En la concentración, propietarios de bares y pubs han entregado las llaves de sus locales en una caja a modo de performance para visibilizar que "ya no son los dueños de su futuro". "No somos los culpables", clamaba la pancarta central de esta protesta organizada por la Asociación de Locales de Restauración y Ocio de Alicante (ALROA) y la Federación de Hostelería de Alicante (FEHPA).

La movilización ha coincidido con el pleno municipal de septiembre, aunque se celebraba telemáticamente, y se ha llevado a cabo guardando las distancias de seguridad, con columnas de afectados entre aplausos, golpes de cacerolas y altavoces. Entre las pancartas, '¡Basta ya!', 'Salvemos la hostelería' o '¿Quién pagará mi alquiler?'.

"Somos el único sector afectado, merecemos un trato deferente, no creo que los estancos o las peluquerías se vayan a mosquear", ha defendido el presidente de ALROA, Javier Galdeano, a Europa Press, a la espera de pedir formalmente una reunión con el alcalde de Alicante, Luis Barcala.

Los dueños de los establecimientos han dejado claro en el manifiesto leído en la plaza que querían "hacer ruido" porque el sector se encuentra "al borde del colapso moral, social y económico, tras muchos meses sin poder trabajar: cerrados, semicerrados o abiertos en precario".

Con una llamada a que los políticos se pongan en su lugar, los bares y pubs recuerdan que no son un sector de fácil recolocación: "¿Reinventarse? Qué palabra tan graciosa, si no fuera por lo dramático de la situación".
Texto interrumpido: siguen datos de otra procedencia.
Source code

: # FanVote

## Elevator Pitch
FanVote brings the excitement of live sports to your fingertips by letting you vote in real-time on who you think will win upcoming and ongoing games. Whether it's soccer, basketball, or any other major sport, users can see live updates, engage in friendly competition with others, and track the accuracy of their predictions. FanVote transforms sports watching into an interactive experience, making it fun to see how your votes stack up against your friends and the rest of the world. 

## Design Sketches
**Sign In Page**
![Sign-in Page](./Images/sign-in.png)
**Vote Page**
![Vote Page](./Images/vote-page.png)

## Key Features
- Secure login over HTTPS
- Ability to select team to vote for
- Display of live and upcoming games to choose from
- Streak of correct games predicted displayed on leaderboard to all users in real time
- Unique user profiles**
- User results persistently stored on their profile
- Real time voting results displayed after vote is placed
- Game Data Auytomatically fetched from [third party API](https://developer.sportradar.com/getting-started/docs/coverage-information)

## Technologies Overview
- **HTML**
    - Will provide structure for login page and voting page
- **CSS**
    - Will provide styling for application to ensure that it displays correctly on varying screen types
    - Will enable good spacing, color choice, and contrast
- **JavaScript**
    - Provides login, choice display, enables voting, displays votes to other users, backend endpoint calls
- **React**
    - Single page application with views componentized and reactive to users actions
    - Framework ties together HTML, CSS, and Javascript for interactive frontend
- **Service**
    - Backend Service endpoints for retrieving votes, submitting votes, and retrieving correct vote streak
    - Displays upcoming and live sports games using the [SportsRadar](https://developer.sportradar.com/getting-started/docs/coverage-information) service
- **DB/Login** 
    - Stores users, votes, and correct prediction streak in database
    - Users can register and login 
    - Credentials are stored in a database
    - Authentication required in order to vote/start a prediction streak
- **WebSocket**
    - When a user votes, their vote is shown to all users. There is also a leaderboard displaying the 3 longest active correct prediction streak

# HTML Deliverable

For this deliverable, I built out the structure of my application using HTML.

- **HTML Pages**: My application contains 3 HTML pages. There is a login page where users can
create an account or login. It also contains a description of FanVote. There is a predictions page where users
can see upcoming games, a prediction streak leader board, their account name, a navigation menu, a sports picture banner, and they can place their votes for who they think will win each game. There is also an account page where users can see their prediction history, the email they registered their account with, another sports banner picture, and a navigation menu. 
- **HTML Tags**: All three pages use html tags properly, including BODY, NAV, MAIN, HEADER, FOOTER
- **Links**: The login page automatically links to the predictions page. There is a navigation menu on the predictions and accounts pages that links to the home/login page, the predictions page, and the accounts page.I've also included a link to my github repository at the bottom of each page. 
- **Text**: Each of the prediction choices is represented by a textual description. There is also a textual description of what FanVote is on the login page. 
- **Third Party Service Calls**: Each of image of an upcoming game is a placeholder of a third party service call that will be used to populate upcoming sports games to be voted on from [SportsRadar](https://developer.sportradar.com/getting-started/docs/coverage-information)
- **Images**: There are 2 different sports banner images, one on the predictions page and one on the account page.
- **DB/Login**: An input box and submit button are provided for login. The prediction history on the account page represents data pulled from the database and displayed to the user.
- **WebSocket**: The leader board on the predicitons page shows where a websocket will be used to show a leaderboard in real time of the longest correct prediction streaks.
También ven escasa la dotación de las ayudas, con programas como el de la Diputación de Alicante de unos 400.000 euros para los más de 2.000 establecimientos de la ciudad. "No queremos ser subsidiarios ni recibir las migajas", recalcan, y niegan ser "unos alocados".

Por contra, reclaman un plan valiente y serio y un decreto que permita "abrir ya" a los locales de ocio, junto a exenciones del pago de los veladores de aparcamientos hasta 2021, el IBI y ayudas directas al alquiler. "Tenéis que echarnos una mano, y no al cuello", reivindican, para rechazar que sea el momento de inspecciones o sanciones en las terrazas.

Y se reafirman como un sector "santo y seña" de la economía de Alicante, "bandera del 'alicantinismo' y comprometido siempre con las causas solidarias". "Queremos trabajar, pero como no nos dejan, ahí tienen las llaves de nuestros locales, nuestros negocios, nuestras vidas, para que hagan con ellas lo que quieran".

De cara a la campaña de otoño y Navidad, advierten sobre la posible limitación de las reuniones a diez personas en las reuniones de familiares y amigos. "Apaga y vámonos", ha lamentado el titular de ALROA al pensar en Nochevieja.